╭─ Available data

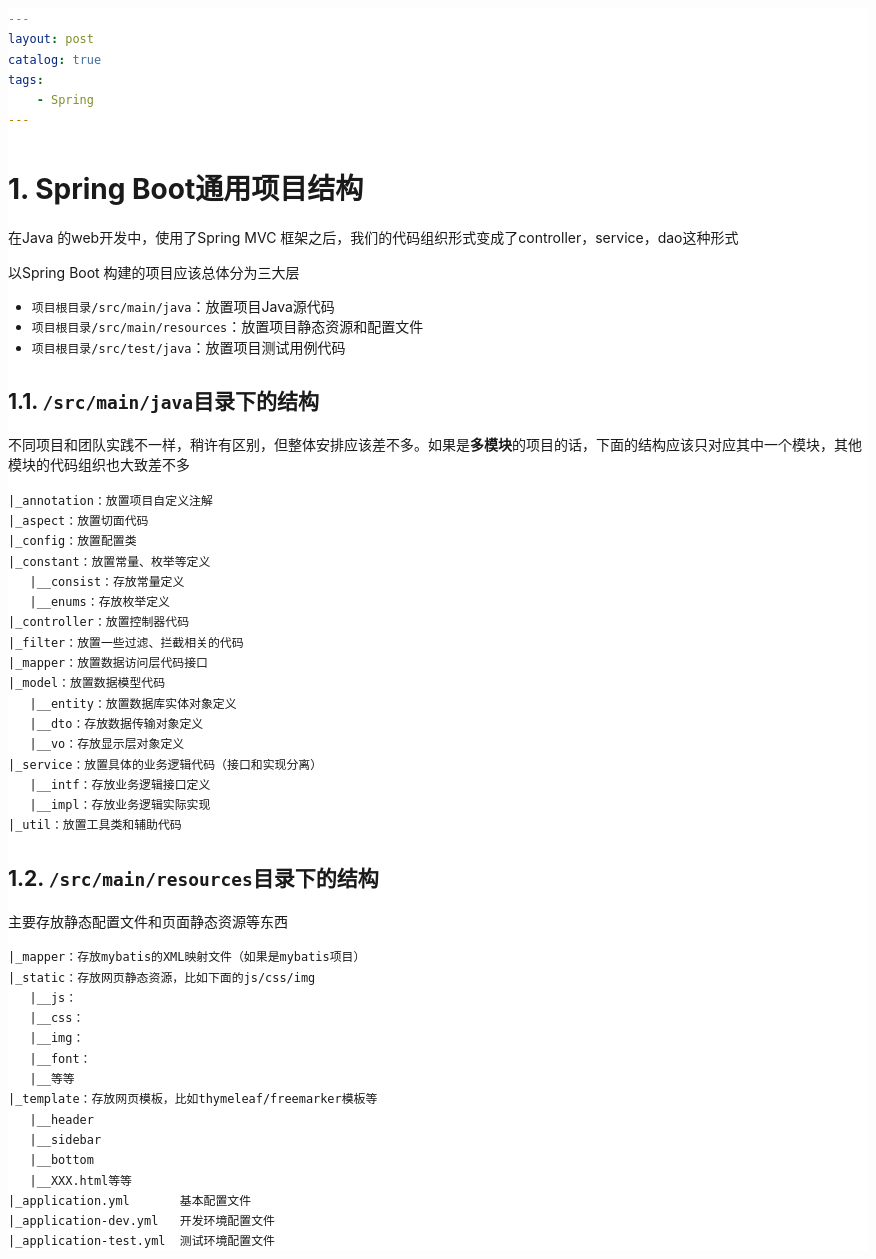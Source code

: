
 ```yaml
---
layout: post   	
catalog: true 	
tags:
    - Spring
---
```





# 1. Spring Boot通用项目结构

在Java 的web开发中，使用了Spring MVC 框架之后，我们的代码组织形式变成了controller，service，dao这种形式

以Spring Boot 构建的项目应该总体分为三大层

-   `项目根目录/src/main/java`：放置项目Java源代码
-   `项目根目录/src/main/resources`：放置项目静态资源和配置文件
-   `项目根目录/src/test/java`：放置项目测试用例代码

## 1.1. `/src/main/java`目录下的结构

不同项目和团队实践不一样，稍许有区别，但整体安排应该差不多。如果是**多模块**的项目的话，下面的结构应该只对应其中一个模块，其他模块的代码组织也大致差不多

```
|_annotation：放置项目自定义注解
|_aspect：放置切面代码
|_config：放置配置类
|_constant：放置常量、枚举等定义
   |__consist：存放常量定义
   |__enums：存放枚举定义
|_controller：放置控制器代码
|_filter：放置一些过滤、拦截相关的代码
|_mapper：放置数据访问层代码接口
|_model：放置数据模型代码
   |__entity：放置数据库实体对象定义
   |__dto：存放数据传输对象定义
   |__vo：存放显示层对象定义
|_service：放置具体的业务逻辑代码（接口和实现分离）
   |__intf：存放业务逻辑接口定义
   |__impl：存放业务逻辑实际实现
|_util：放置工具类和辅助代码
```

## 1.2. `/src/main/resources`目录下的结构

主要存放静态配置文件和页面静态资源等东西

```
|_mapper：存放mybatis的XML映射文件（如果是mybatis项目）
|_static：存放网页静态资源，比如下面的js/css/img
   |__js：
   |__css：
   |__img：
   |__font：
   |__等等
|_template：存放网页模板，比如thymeleaf/freemarker模板等
   |__header
   |__sidebar
   |__bottom
   |__XXX.html等等
|_application.yml       基本配置文件
|_application-dev.yml   开发环境配置文件
|_application-test.yml  测试环境配置文件
```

╰─

**Task requirements**:
In which lines of the records does the word "resources" appear? Copy each of them.

**Answer space**:
-   `项目根目录/src/main/resources`：放置项目静态资源和配置文件
## 1.2. `/src/main/resources`目录下的结构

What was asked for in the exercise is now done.